The ceremony was held at Seattle’s Kadima Reconstructionist Community, which sponsored the project.
“We had the idea 10 years ago, but when we looked around for women scribes, we realized there weren’t any,” said Kadima member Wendy Graff, one of the volunteers who shepherded the project from its inception.
To remedy the dilemma, Kadima supported two women as they trained to be scribes. Four others trained on their own. Ultimately the six female scribes, or sofrot, worked on the scroll in four countries: two in Israel, two in the United States, and one each in Brazil and Canada.
The panels were checked by experts in Jerusalem and New York, who made the minor tikkunim, or corrections, permitted by Jewish law. Major errors require a complete redo of the page.
Last week the panels were flown to Seattle, where another group of women sewed them together. The Torah mantle, including wooden poles, or atzei chayim, and other traditional accoutrements were created by seven local artists.
The scribes were paid, but the others who worked on the project donated their time.
According to Orthodox tradition, women are not permitted to be Torah scribes.
Over the last decade, however, a handful of women have trained as scribes. It’s an exacting process. Torahs must be written by hand on parchment made from the skins of kosher animals, and scribes must state their intentions out loud each time they prepare to write God’s name.
In September 2007, Jen Taylor Friedman of New York completed the first Torah scroll known to have been written by a woman, for the United Hebrew Congregation of St. Louis, Mo.

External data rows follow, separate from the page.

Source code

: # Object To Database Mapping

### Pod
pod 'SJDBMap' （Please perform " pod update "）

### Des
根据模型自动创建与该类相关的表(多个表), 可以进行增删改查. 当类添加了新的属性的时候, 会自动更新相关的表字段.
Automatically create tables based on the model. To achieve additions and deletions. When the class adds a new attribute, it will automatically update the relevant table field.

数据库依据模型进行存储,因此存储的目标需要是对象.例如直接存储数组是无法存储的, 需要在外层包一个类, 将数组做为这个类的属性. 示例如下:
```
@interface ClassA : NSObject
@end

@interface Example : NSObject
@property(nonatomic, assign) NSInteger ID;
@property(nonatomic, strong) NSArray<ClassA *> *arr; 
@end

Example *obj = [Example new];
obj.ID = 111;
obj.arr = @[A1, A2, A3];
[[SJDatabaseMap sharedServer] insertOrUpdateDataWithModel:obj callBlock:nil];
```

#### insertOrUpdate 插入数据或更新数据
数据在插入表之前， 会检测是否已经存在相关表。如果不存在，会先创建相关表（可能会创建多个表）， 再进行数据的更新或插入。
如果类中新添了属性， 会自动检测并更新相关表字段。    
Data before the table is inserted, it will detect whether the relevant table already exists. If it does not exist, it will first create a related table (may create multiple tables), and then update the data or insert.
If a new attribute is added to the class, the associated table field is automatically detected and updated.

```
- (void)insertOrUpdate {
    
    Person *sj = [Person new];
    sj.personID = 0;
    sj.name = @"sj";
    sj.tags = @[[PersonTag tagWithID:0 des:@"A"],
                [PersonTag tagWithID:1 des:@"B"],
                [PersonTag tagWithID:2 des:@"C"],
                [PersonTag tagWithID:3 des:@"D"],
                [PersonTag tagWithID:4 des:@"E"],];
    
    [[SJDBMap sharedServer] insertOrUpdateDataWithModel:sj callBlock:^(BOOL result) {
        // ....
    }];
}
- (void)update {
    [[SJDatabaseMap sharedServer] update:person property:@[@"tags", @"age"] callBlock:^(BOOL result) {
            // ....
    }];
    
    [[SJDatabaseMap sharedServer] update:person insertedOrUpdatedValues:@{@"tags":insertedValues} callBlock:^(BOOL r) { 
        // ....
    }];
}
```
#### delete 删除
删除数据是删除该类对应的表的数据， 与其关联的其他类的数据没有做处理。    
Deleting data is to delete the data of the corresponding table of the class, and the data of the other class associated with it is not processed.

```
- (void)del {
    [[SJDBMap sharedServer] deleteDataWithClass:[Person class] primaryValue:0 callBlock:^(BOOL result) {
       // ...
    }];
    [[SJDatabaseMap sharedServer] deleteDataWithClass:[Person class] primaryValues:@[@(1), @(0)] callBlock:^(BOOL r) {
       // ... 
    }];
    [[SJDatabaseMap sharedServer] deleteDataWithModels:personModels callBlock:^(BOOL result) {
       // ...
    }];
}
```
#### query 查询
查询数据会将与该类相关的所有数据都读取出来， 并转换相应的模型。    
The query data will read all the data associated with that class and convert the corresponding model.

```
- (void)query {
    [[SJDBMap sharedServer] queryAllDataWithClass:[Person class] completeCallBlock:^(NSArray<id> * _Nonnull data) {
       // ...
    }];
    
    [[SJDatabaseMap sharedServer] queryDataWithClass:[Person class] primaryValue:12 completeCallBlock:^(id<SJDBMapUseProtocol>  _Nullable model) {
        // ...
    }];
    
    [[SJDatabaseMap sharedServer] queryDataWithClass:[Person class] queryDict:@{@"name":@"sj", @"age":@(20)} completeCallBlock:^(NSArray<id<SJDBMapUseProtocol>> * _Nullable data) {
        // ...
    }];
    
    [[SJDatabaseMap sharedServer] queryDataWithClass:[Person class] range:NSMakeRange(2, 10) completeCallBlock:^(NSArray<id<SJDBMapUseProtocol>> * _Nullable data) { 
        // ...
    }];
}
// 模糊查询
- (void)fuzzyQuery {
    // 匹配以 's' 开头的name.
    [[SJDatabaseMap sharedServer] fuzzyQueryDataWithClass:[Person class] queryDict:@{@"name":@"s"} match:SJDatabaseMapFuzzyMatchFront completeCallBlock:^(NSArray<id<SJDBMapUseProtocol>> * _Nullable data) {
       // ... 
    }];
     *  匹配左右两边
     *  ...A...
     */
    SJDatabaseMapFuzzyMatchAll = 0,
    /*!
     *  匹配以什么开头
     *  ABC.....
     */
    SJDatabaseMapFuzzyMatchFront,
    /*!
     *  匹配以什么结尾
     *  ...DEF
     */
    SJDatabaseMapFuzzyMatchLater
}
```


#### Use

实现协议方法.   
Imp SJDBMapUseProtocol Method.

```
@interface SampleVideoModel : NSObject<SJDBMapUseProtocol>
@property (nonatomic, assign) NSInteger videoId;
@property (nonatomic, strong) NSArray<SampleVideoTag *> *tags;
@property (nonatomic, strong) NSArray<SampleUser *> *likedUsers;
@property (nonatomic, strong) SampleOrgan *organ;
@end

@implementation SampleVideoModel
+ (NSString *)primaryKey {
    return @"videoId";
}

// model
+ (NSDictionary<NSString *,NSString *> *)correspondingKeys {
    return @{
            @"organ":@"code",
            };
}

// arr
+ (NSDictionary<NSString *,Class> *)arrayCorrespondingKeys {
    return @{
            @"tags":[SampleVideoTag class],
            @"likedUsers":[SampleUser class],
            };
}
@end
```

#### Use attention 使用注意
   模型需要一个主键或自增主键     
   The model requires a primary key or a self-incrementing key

Friedman advised the Women’s Torah Project and was one of the experts who checked for small errors. She is among a number of women at work on other Torah scrolls, including Julie Seltzer of San Francisco, one of the six scribes on the Seattle project.
Seltzer wrote four of the Seattle Torah’s 62 panels in the summer of 2009, when she was living in New York. Since October 2009, she has been writing a Torah scroll at the Contemporary Jewish Museum in San Francisco as part of the yearlong exhibition, “As it is Written: Project 304,805.”
Seltzer began the year doing all her writing in public at the museum, so visitors could watch and ask questions. She soon realized, however, that she would never complete the scroll by her December 2010 deadline, so Seltzer writes mainly at home now and spends several days a week at the museum talking to the public.
“Jewish learning and text was my entryway to Jewish practice and spirituality, and continues to be one of the primary ways I connect,” Seltzer told JTA, saying she feels honored to be able to write a Torah scroll. “To be this close to the text, on the elemental level of the letters, is extraordinary.”
Seltzer says she doesn’t feel that her experience writing a Torah is any different from a male scribe. But the fact that her Torah, and the one completed by the Women’s Torah Project, were written by women means they will not be accepted for use in Orthodox congregations.
On her website, Hasoferet.com, Friedman tells female scribes they need to be upfront about that when they are commissioned to work on a Torah.
“Why is a soferet like a swordfish?” she writes. Swordfish, she says, is not considered kosher by most Orthodox Jews, although Conservative Jews will eat it.
“If I repair a Torah and then let Orthodox congregations use it,” she wrote, it’s “an appalling desecration of trust. If we want respect, as Jews or as human beings, we have to give respect, and part of that is accepting that other Jews' rule systems are valid despite being different from ours.”